Script to resample from Bayesian posterior

positional arguments:
  fit_name              The colibri fit from which to sample.

options:
  -h, --help            show this help message and exit
  --fitype FITYPE, -t FITYPE
                        The type of fit to be resampled. Currently only `ultranest` and `analytic` are supported.
  --nreplicas NREPLICAS, -nrep NREPLICAS
                        The number of samples.
  --resampling_seed RESAMPLING_SEED, -seed RESAMPLING_SEED
                        The random seed to be used to sample from the posterior.
  --resampled_fit_name RESAMPLED_FIT_NAME, -newfit RESAMPLED_FIT_NAME
                        The name of the resampled fit.
  --parametrisation_scale PARAMETRISATION_SCALE, -Q PARAMETRISATION_SCALE
                        The scale at which the PDFs are fitted.

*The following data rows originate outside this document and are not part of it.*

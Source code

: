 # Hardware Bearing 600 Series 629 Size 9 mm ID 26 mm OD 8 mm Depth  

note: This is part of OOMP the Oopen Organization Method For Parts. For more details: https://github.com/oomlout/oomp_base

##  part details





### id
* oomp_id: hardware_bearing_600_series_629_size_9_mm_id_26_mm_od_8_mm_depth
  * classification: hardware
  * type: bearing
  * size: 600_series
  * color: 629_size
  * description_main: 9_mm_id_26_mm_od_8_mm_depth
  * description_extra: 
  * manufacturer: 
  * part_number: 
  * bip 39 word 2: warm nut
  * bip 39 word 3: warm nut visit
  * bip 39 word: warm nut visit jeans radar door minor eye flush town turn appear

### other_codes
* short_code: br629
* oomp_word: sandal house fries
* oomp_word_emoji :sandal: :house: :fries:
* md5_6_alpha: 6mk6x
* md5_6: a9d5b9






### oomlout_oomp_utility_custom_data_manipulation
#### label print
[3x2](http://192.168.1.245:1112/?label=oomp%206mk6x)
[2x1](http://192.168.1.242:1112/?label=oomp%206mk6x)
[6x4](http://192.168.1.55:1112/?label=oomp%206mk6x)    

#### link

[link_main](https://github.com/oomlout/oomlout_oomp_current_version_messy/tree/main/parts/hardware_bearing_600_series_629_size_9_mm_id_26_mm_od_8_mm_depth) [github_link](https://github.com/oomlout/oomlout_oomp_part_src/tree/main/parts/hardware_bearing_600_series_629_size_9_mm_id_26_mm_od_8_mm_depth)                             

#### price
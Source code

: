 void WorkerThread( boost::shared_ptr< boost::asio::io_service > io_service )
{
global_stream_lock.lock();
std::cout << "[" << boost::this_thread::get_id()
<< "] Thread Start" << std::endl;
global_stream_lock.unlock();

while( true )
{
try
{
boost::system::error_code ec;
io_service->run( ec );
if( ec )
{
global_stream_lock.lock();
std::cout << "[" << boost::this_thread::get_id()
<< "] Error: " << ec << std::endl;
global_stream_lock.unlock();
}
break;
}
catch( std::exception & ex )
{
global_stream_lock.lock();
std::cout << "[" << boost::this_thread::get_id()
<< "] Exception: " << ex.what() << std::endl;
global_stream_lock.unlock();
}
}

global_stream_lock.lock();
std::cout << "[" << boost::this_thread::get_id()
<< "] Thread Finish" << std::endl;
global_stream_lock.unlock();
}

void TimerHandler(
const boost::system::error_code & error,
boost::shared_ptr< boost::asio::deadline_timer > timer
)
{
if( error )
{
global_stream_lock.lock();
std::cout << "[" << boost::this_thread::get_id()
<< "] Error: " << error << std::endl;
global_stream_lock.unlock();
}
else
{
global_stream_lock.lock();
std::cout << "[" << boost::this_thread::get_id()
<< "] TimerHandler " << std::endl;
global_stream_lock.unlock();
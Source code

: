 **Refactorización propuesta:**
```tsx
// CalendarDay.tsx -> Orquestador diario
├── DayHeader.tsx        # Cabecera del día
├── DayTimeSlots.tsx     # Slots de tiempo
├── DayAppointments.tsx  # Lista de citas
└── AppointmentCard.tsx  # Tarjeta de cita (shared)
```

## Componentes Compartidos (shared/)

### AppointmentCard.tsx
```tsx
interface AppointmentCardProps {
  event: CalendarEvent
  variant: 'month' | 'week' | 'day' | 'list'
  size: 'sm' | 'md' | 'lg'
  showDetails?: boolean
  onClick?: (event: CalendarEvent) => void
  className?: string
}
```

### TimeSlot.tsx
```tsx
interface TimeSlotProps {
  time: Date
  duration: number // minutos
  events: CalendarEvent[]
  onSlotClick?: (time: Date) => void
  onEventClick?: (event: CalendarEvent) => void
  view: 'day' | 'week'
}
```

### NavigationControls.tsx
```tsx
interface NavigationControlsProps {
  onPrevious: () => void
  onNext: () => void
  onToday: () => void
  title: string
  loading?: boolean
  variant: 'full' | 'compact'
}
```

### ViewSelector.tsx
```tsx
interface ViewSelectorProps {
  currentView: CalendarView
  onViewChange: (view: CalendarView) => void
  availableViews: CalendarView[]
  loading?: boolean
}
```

As an example, if we want to resample from the posterior distribution of an analytical fit called my_fit we can do it as follows:

resample_fit my_fit -t analytic -n 100 -seed 1234 -newfit my_resampled_fit

Note

In order to resample from the posterior distribution of a fit, you need to be in the same environment as the one used to perform the fit. Hence, if you want to resample a fit done using the Les Houches model, you need to be in the environment where the les_houches_exe exectuable is available.